What you need to do »
Read the lines below and count those that have the word "template". Respond with the number only.

Source texts of formatted documents »
*** Block opens ***

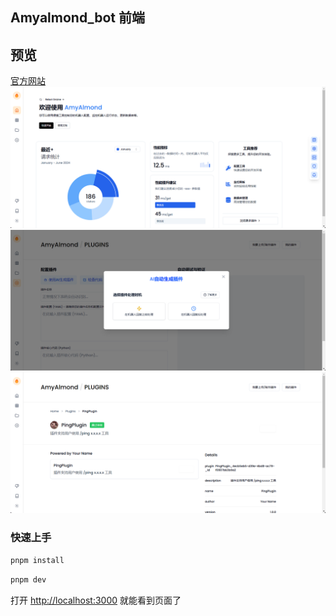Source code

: ## Amyalmond_bot 前端

## 预览
[官方网站](https://bot.luoxiaohei.cn/dashboard)
<img src=".github/dist/img1.png">
<img src=".github/dist/img2.png">
<img src=".github/dist/img3.png">

### 快速上手

```bash
pnpm install
```

```bash
pnpm dev
```

打开 [http://localhost:3000](http://localhost:3000) 就能看到页面了

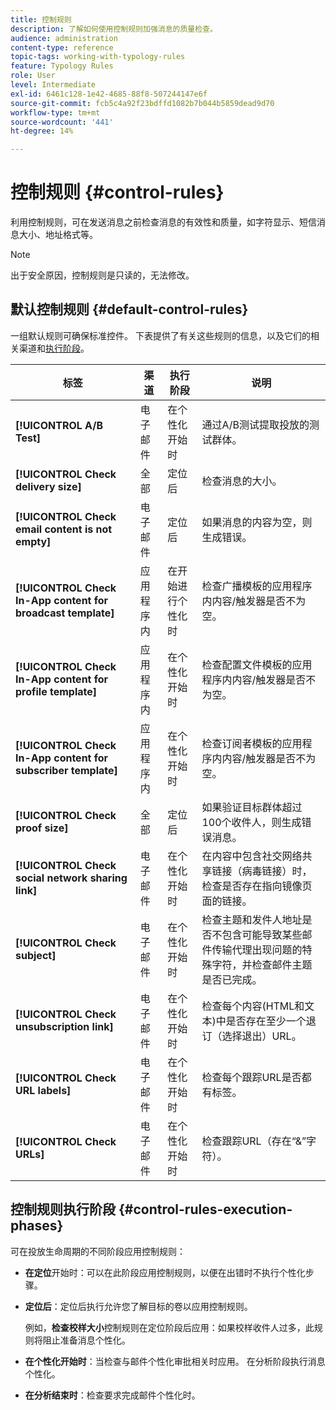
 ```yaml
---
title: 控制规则
description: 了解如何使用控制规则加强消息的质量检查。
audience: administration
content-type: reference
topic-tags: working-with-typology-rules
feature: Typology Rules
role: User
level: Intermediate
exl-id: 6461c128-1e42-4685-88f8-507244147e6f
source-git-commit: fcb5c4a92f23bdffd1082b7b044b5859dead9d70
workflow-type: tm+mt
source-wordcount: '441'
ht-degree: 14%

---
```


# 控制规则 {#control-rules}

利用控制规则，可在发送消息之前检查消息的有效性和质量，如字符显示、短信消息大小、地址格式等。

>[!NOTE]
>
>出于安全原因，控制规则是只读的，无法修改。

## 默认控制规则 {#default-control-rules}

一组默认规则可确保标准控件。 下表提供了有关这些规则的信息，以及它们的相关渠道和[执行阶段](#control-rules-execution-phases)。

| 标签 | 渠道 | 执行阶段 | 说明 |
|---------|----------|---------|---------|
| **[!UICONTROL A/B Test]** | 电子邮件 | 在个性化开始时 | 通过A/B测试提取投放的测试群体。 |
| **[!UICONTROL Check delivery size]** | 全部 | 定位后 | 检查消息的大小。 |
| **[!UICONTROL Check email content is not empty]** | 电子邮件 | 定位后 | 如果消息的内容为空，则生成错误。 |
| **[!UICONTROL Check In-App content for broadcast template]** | 应用程序内 | 在开始进行个性化时 | 检查广播模板的应用程序内内容/触发器是否不为空。 |
| **[!UICONTROL Check In-App content for profile template]** | 应用程序内 | 在个性化开始时 | 检查配置文件模板的应用程序内内容/触发器是否不为空。 |
| **[!UICONTROL Check In-App content for subscriber template]** | 应用程序内 | 在个性化开始时 | 检查订阅者模板的应用程序内内容/触发器是否不为空。 |
| **[!UICONTROL Check proof size]** | 全部 | 定位后 | 如果验证目标群体超过100个收件人，则生成错误消息。 |
| **[!UICONTROL Check social network sharing link]** | 电子邮件 | 在个性化开始时 | 在内容中包含社交网络共享链接（病毒链接）时，检查是否存在指向镜像页面的链接。 |
| **[!UICONTROL Check subject]** | 电子邮件 | 在个性化开始时 | 检查主题和发件人地址是否不包含可能导致某些邮件传输代理出现问题的特殊字符，并检查邮件主题是否已完成。 |
| **[!UICONTROL Check unsubscription link]** | 电子邮件 | 在个性化开始时 | 检查每个内容(HTML和文本)中是否存在至少一个退订（选择退出）URL。 |
| **[!UICONTROL Check URL labels]** | 电子邮件 | 在个性化开始时 | 检查每个跟踪URL是否都有标签。 |
| **[!UICONTROL Check URLs]** | 电子邮件 | 在个性化开始时 | 检查跟踪URL（存在“&amp;”字符）。 |

## 控制规则执行阶段 {#control-rules-execution-phases}

可在投放生命周期的不同阶段应用控制规则：

* **在定位**&#x200B;开始时：可以在此阶段应用控制规则，以便在出错时不执行个性化步骤。

* **定位后**：定位后执行允许您了解目标的卷以应用控制规则。

  例如，**检查校样大小**&#x200B;控制规则在定位阶段后应用：如果校样收件人过多，此规则将阻止准备消息个性化。

* **在个性化开始时**：当检查与邮件个性化审批相关时应用。 在分析阶段执行消息个性化。

* **在分析结束时**：检查要求完成邮件个性化时。
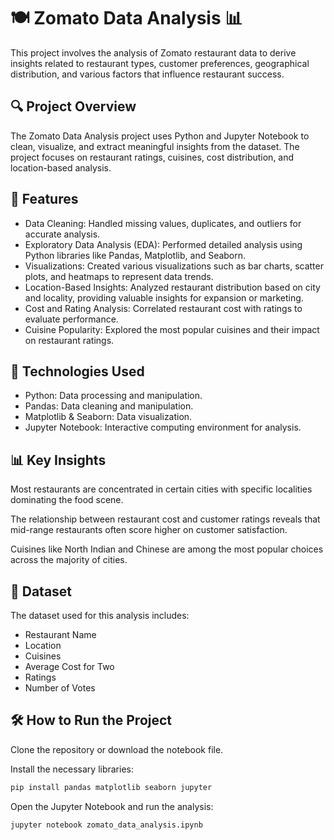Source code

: # 🍽️ Zomato Data Analysis 📊

This project involves the analysis of Zomato restaurant data to derive insights related to restaurant types, customer preferences, geographical distribution, and various factors that influence restaurant success.

## 🔍 Project Overview
The Zomato Data Analysis project uses Python and Jupyter Notebook to clean, visualize, and extract meaningful insights from the dataset. The project focuses on restaurant ratings, cuisines, cost distribution, and location-based analysis.

## 🚀 Features
- Data Cleaning: Handled missing values, duplicates, and outliers for accurate analysis.
- Exploratory Data Analysis (EDA): Performed detailed analysis using Python libraries like Pandas, Matplotlib, and Seaborn.
- Visualizations: Created various visualizations such as bar charts, scatter plots, and heatmaps to represent data trends.
- Location-Based Insights: Analyzed restaurant distribution based on city and locality, providing valuable insights for expansion or marketing.
- Cost and Rating Analysis: Correlated restaurant cost with ratings to evaluate performance.
- Cuisine Popularity: Explored the most popular cuisines and their impact on restaurant ratings.

## 📂 Technologies Used
- Python: Data processing and manipulation.
- Pandas: Data cleaning and manipulation.
- Matplotlib & Seaborn: Data visualization.
- Jupyter Notebook: Interactive computing environment for analysis.

## 📊 Key Insights
Most restaurants are concentrated in certain cities with specific localities dominating the food scene.

The relationship between restaurant cost and customer ratings reveals that mid-range restaurants often score higher on customer satisfaction.

Cuisines like North Indian and Chinese are among the most popular choices across the majority of cities.

## 📁 Dataset

The dataset used for this analysis includes:

- Restaurant Name
- Location
- Cuisines
- Average Cost for Two
- Ratings
- Number of Votes

## 🛠️ How to Run the Project

Clone the repository or download the notebook file.

Install the necessary libraries:
```bash
pip install pandas matplotlib seaborn jupyter
```
Open the Jupyter Notebook and run the analysis:

```bash
jupyter notebook zomato_data_analysis.ipynb
```
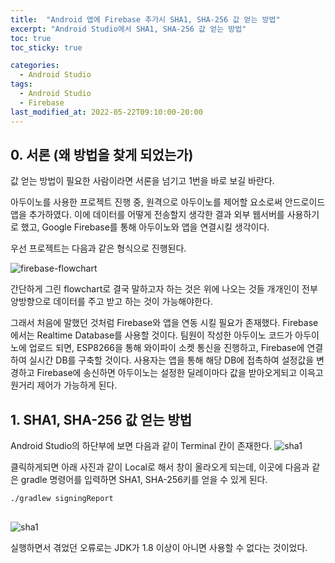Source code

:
```yaml
---
title:  "Android 앱에 Firebase 추가시 SHA1, SHA-256 값 얻는 방법"
excerpt: "Android Studio에서 SHA1, SHA-256 값 얻는 방법"
toc: true
toc_sticky: true

categories:
  - Android Studio
tags:
  - Android Studio
  - Firebase
last_modified_at: 2022-05-22T09:10:00-20:00
---
```


## 0. 서론 (왜 방법을 찾게 되었는가)
값 얻는 방법이 필요한 사람이라면 서론을 넘기고 1번을 바로 보길 바란다.

아두이노를 사용한 프로젝트 진행 중, 원격으로 아두이노를 제어할 요소로써 안드로이드 앱을 추가하였다. 이에 데이터를 어떻게 전송할지 생각한 결과 외부 웹서버를 사용하기로 했고, Google Firebase를 통해 아두이노와 앱을 연결시킬 생각이다.

우선 프로젝트는 다음과 같은 형식으로 진행된다.

![firebase-flowchart](https://hwisulee.github.io/assets/images/firebase.drawio.png)

간단하게 그린 flowchart로 결국 말하고자 하는 것은 위에 나오는 것들 개개인이 전부 양방향으로 데이터를 주고 받고 하는 것이 가능해야한다.

그래서 처음에 말했던 것처럼 Firebase와 앱을 연동 시킬 필요가 존재했다. Firebase에서는 Realtime Database를 사용할 것이다. 팀원이 작성한 아두이노 코드가 아두이노에 업로드 되면, ESP8266을 통해 와이파이 소켓 통신을 진행하고, Firebase에 연결하여 실시간 DB를 구축할 것이다.  사용자는 앱을 통해 해당 DB에 접촉하여 설정값을 변경하고 Firebase에 송신하면 아두이노는 설정한 딜레이마다 값을 받아오게되고 이윽고 원거리 제어가 가능하게 된다.



## 1. SHA1, SHA-256 값 얻는 방법
Android Studio의 하단부에 보면 다음과 같이 Terminal 칸이 존재한다.
![sha1](https://hwisulee.github.io/assets/images/sha1.JPG)

클릭하게되면 아래 사진과 같이 Local로 해서 창이 올라오게 되는데, 이곳에 다음과 같은 gradle 명령어를 입력하면 SHA1, SHA-256키를 얻을 수 있게 된다.

<pre>
<code>./gradlew signingReport
</code>
</pre>

![sha1](https://hwisulee.github.io/assets/images/sha2.JPG)

실행하면서 겪었던 오류로는 JDK가 1.8 이상이 아니면 사용할 수 없다는 것이었다. 
<!--stackedit_data:
eyJoaXN0b3J5IjpbODc5MjA4NzQxLC0xMTQzOTQ1NDY2LC0yMT
A2ODg1NzgsMTYxNjQ1MTE1OSwxNzg4MDA1OTY1LDE4MTgxODU4
NywtMjA2ODkwNjY0MCwxMDQwODY2NzhdfQ==
-->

*** Block closes ***

The answer »
3